*** Given records ***
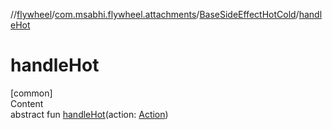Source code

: //[flywheel](../../../index.md)/[com.msabhi.flywheel.attachments](../index.md)/[BaseSideEffectHotCold](index.md)/[handleHot](handle-hot.md)



# handleHot  
[common]  
Content  
abstract fun [handleHot](handle-hot.md)(action: [Action](../../com.msabhi.flywheel/-action/index.md))  



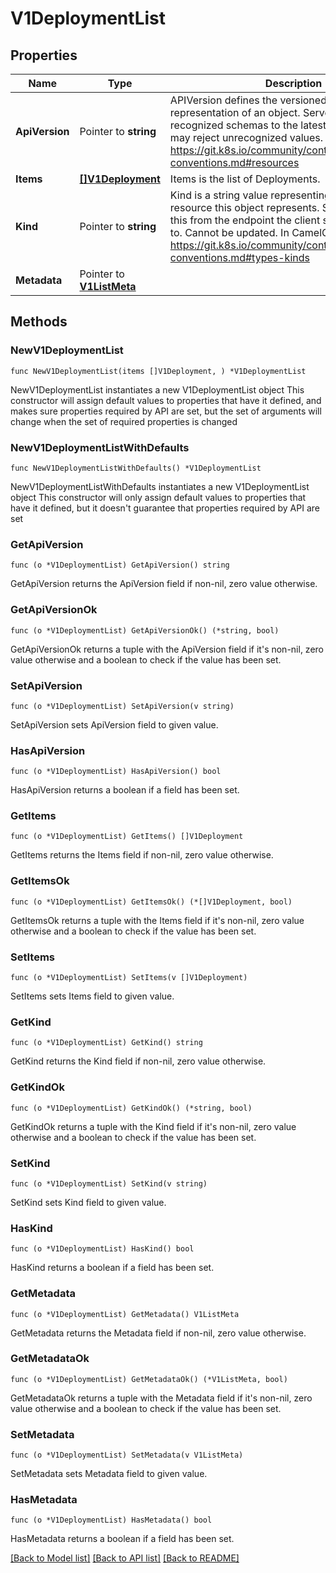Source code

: # V1DeploymentList

## Properties

Name | Type | Description | Notes
------------ | ------------- | ------------- | -------------
**ApiVersion** | Pointer to **string** | APIVersion defines the versioned schema of this representation of an object. Servers should convert recognized schemas to the latest internal value, and may reject unrecognized values. More info: https://git.k8s.io/community/contributors/devel/api-conventions.md#resources | [optional] 
**Items** | [**[]V1Deployment**](V1Deployment.md) | Items is the list of Deployments. | 
**Kind** | Pointer to **string** | Kind is a string value representing the REST resource this object represents. Servers may infer this from the endpoint the client submits requests to. Cannot be updated. In CamelCase. More info: https://git.k8s.io/community/contributors/devel/api-conventions.md#types-kinds | [optional] 
**Metadata** | Pointer to [**V1ListMeta**](V1ListMeta.md) |  | [optional] 

## Methods

### NewV1DeploymentList

`func NewV1DeploymentList(items []V1Deployment, ) *V1DeploymentList`

NewV1DeploymentList instantiates a new V1DeploymentList object
This constructor will assign default values to properties that have it defined,
and makes sure properties required by API are set, but the set of arguments
will change when the set of required properties is changed

### NewV1DeploymentListWithDefaults

`func NewV1DeploymentListWithDefaults() *V1DeploymentList`

NewV1DeploymentListWithDefaults instantiates a new V1DeploymentList object
This constructor will only assign default values to properties that have it defined,
but it doesn't guarantee that properties required by API are set

### GetApiVersion

`func (o *V1DeploymentList) GetApiVersion() string`

GetApiVersion returns the ApiVersion field if non-nil, zero value otherwise.

### GetApiVersionOk

`func (o *V1DeploymentList) GetApiVersionOk() (*string, bool)`

GetApiVersionOk returns a tuple with the ApiVersion field if it's non-nil, zero value otherwise
and a boolean to check if the value has been set.

### SetApiVersion

`func (o *V1DeploymentList) SetApiVersion(v string)`

SetApiVersion sets ApiVersion field to given value.

### HasApiVersion

`func (o *V1DeploymentList) HasApiVersion() bool`

HasApiVersion returns a boolean if a field has been set.

### GetItems

`func (o *V1DeploymentList) GetItems() []V1Deployment`

GetItems returns the Items field if non-nil, zero value otherwise.

### GetItemsOk

`func (o *V1DeploymentList) GetItemsOk() (*[]V1Deployment, bool)`

GetItemsOk returns a tuple with the Items field if it's non-nil, zero value otherwise
and a boolean to check if the value has been set.

### SetItems

`func (o *V1DeploymentList) SetItems(v []V1Deployment)`

SetItems sets Items field to given value.


### GetKind

`func (o *V1DeploymentList) GetKind() string`

GetKind returns the Kind field if non-nil, zero value otherwise.

### GetKindOk

`func (o *V1DeploymentList) GetKindOk() (*string, bool)`

GetKindOk returns a tuple with the Kind field if it's non-nil, zero value otherwise
and a boolean to check if the value has been set.

### SetKind

`func (o *V1DeploymentList) SetKind(v string)`

SetKind sets Kind field to given value.

### HasKind

`func (o *V1DeploymentList) HasKind() bool`

HasKind returns a boolean if a field has been set.

### GetMetadata

`func (o *V1DeploymentList) GetMetadata() V1ListMeta`

GetMetadata returns the Metadata field if non-nil, zero value otherwise.

### GetMetadataOk

`func (o *V1DeploymentList) GetMetadataOk() (*V1ListMeta, bool)`

GetMetadataOk returns a tuple with the Metadata field if it's non-nil, zero value otherwise
and a boolean to check if the value has been set.

### SetMetadata

`func (o *V1DeploymentList) SetMetadata(v V1ListMeta)`

SetMetadata sets Metadata field to given value.

### HasMetadata

`func (o *V1DeploymentList) HasMetadata() bool`

HasMetadata returns a boolean if a field has been set.


[[Back to Model list]](../README.md#documentation-for-models) [[Back to API list]](../README.md#documentation-for-api-endpoints) [[Back to README]](../README.md)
*** End of Given records ***
Task statement
Look through the records above and please copy every line in which the string "GetApiVersionOk" occurs.

Response area
### GetApiVersionOk
`func (o *V1DeploymentList) GetApiVersionOk() (*string, bool)`
GetApiVersionOk returns a tuple with the ApiVersion field if it's non-nil, zero value otherwise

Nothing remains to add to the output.